Recently I received an email notification about this blog post in my inbox. It took me a little off guard because I didn’t remember when I had subscribed to this particular blog. But when I read the post I remembered. It had just been a long time since the blog had updated.
In the post itself the blog’s author discussed how growing doubt and uncertainty had kept her from posting anything in over a month, how that she had agonized over whether her writing was really good enough and how people would receive her work. It was a beautifully written piece, and I thought it was terribly courageous for this woman to share her fears so freely.
She’s not the only one with this problem either. I suffer from the same thing every week, and I suspect some of you do too.
“But Albert,” you may say, “Your blog updates every day (barring Sundays.) Surely you’ve conquered those demons of self doubt by now.”
Nope. Sorry to say I haven’t. See I suffer from a little thing called perfectionitis. Totally a real disorder. Not one I just made up as I was typing that sentence at all.
Perfectionitis is that feeling you get when you look back over your blog post and it just doesn’t look quite right. Something’s off. Maybe it doesn’t flow the way you wanted it to. Maybe it meanders from the originally prescribed topic. Maybe you can’t think of a third thing for your list of maybes.
You start to panic. “This is crap,” you think to yourself. “If I post this they’ll eat me alive. All my followers will leave and never return. Oh despair!”
You’re going off the rails. What you really need is a healthy dose of Truth to straighten you out. So here goes:
Truth Number One: your blog is not perfect.

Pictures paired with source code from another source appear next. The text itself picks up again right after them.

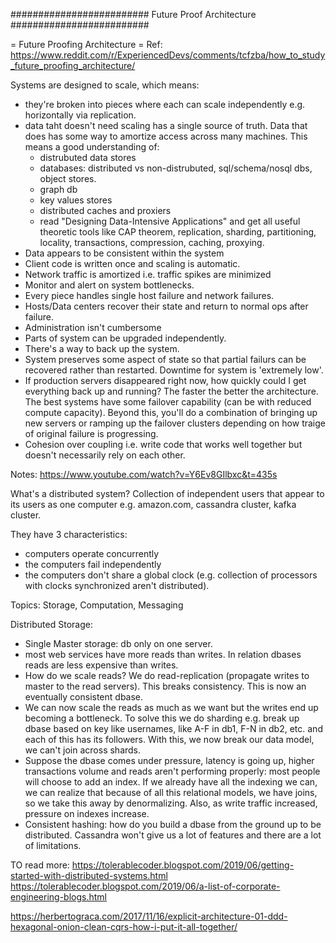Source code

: #########################
Future Proof Architecture
#########################


= Future Proofing Architecture =
Ref: https://www.reddit.com/r/ExperiencedDevs/comments/tcfzba/how_to_study_future_proofing_architecture/

Systems are designed to scale, which means:

- they're broken into pieces where each can scale independently e.g.
  horizontally via replication.
- data taht doesn't need scaling has a single source of truth. Data that does
  has some way to amortize access across many machines. This means a good
  understanding of:
    - distrubuted data stores
    - databases: distributed vs non-distrubuted, sql/schema/nosql dbs, object
      stores.
    - graph db
    - key values stores
    - distributed caches and proxiers
    - read "Designing Data-Intensive Applications" and get all useful theoretic
      tools like CAP theorem, replication, sharding, partitioning, locality,
      transactions, compression, caching, proxying.
- Data appears to be consistent within the system
- Client code is written once and scaling is automatic.
- Network traffic is amortized i.e. traffic spikes are minimized
- Monitor and alert on system bottlenecks.
- Every piece handles single host failure and network failures.
- Hosts/Data centers recover their state and return to normal ops after failure.
- Administration isn't cumbersome
- Parts of system can be upgraded independently.
- There's a way to back up the system.
- System preserves some aspect of state so that partial failurs can be recovered
  rather than restarted. Downtime for system is 'extremely low'.
- If production servers disappeared right now, how quickly could I get
  everything back up and running? The faster the better the architecture. The
  best systems have some failover capability (can be with reduced compute
  capacity). Beyond this, you'll do a combination of bringing up new servers or
  ramping up the failover clusters depending on how traige of original failure
  is progressing.
- Cohesion over coupling i.e. write code that works well together but doesn't
  necessarily rely on each other.


Notes:
https://www.youtube.com/watch?v=Y6Ev8GIlbxc&t=435s

What's a distributed system? Collection of independent users that appear to its
users as one computer e.g. amazon.com, cassandra cluster, kafka cluster.

They have 3 characteristics:

- computers operate concurrently
- the computers fail independently
- the computers don't share a global clock (e.g. collection of processors with
  clocks synchronized aren't distributed).

Topics: Storage, Computation, Messaging

Distributed Storage:

- Single Master storage: db only on one server.
- most web services have more reads than writes. In relation dbases reads are
  less expensive than writes.
- How do we scale reads? We do read-replication (propagate writes to master to
  the read servers). This breaks consistency. This is now an eventually
  consistent dbase.
- We can now scale the reads as much as we want but the writes end up becoming a
  bottleneck. To solve this we do sharding e.g. break up dbase based on key like
  usernames, like A-F in db1, F-N in db2, etc. and each of this has its
  followers. With this, we now break our data model, we can't join across
  shards.
- Suppose the dbase comes under pressure, latency is going up, higher
  transactions volume and reads aren't performing properly: most people will
  choose to add an index. If we already have all the indexing we can, we can
  realize that because of all this relational models, we have joins, so we take
  this away by denormalizing. Also, as write traffic increased, pressure on
  indexes increase.
- Consistent hashing: how do you build a dbase from the ground up to be
  distributed. Cassandra won't give us a lot of features and there are a lot of
  limitations.






TO read more:
https://tolerablecoder.blogspot.com/2019/06/getting-started-with-distributed-systems.html
https://tolerablecoder.blogspot.com/2019/06/a-list-of-corporate-engineering-blogs.html

https://herbertograca.com/2017/11/16/explicit-architecture-01-ddd-hexagonal-onion-clean-cqrs-how-i-put-it-all-together/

Face it. You made a mistake somewhere along the way.
There’s a typo in your post somewhere. That sentence you’re closing the post with just doesn’t really give a good feeling of conclusion. You can’t think of a good third thing in your list of things that might be wrong with a blog post (seriously this one gets me every time.)
Whatever. Nobody’s perfect. I’m not perfect. You’re not perfect. We aren’t going to bat a thousand every game. This is a fact of life. Deal with it.
Fact Number Two: it doesn’t matter.
Here’s a little tidbit that will shock your socks off: Your readers do not hate you. They are not sitting at the edge of their chairs peering into their screens and thinking, “Aha! I found a typo! All my months of waiting have finally paid off. To the comments!”
Probably they’re people just like you. They’re reading your blog because they think you might have something interesting to say. The truth is, most people want to like your blog.
They aren’t looking for a reason to leave. They’re looking for a reason to stay.
You do not have to be perfect.
Fact Number Three: consistency is just as important as quality.
Please note that I did not say that quality is unimportant. This is another area where you need that magic quality of balance. Yes, you should be concerned with how well you’ve written your blog. Yes, you should check your work as best you can.
But if you can’t get it perfect post it anyway.
Here’s a fact that probably won’t shock you. Almost every website that I visit regularly updates regularly. My favourite blogs are the ones that have new posts multiple times a week. And not all those posts have to be perfect and wonderful for me to keep coming back to those blogs.
A while back, Chuck Wendig made a few posts about playing the game Minecraft. I have zero interest in Minecraft, but I didn’t say, “Well Chucky I’ll be taking my blog reading services elsewhere thank you very much.” Because the next day he had another post and another one on the day after that, they had something I could learn from.
Bottom line is this: we are creatures of habit. If you post the single greatest blog post in the history of the world and then stop, chances are no one is going to notice. If you want to gain any kind of following you have to keep pushing through that demon of doubt.
And who knows? You might not love that blog post but someone else might. Often we criticize ourselves so harshly we forget to see the good in our work.
So that’s my two cents worth. I hope that it’s given you some encouragement. But if not, then stick around. I’ll try something else tommorow.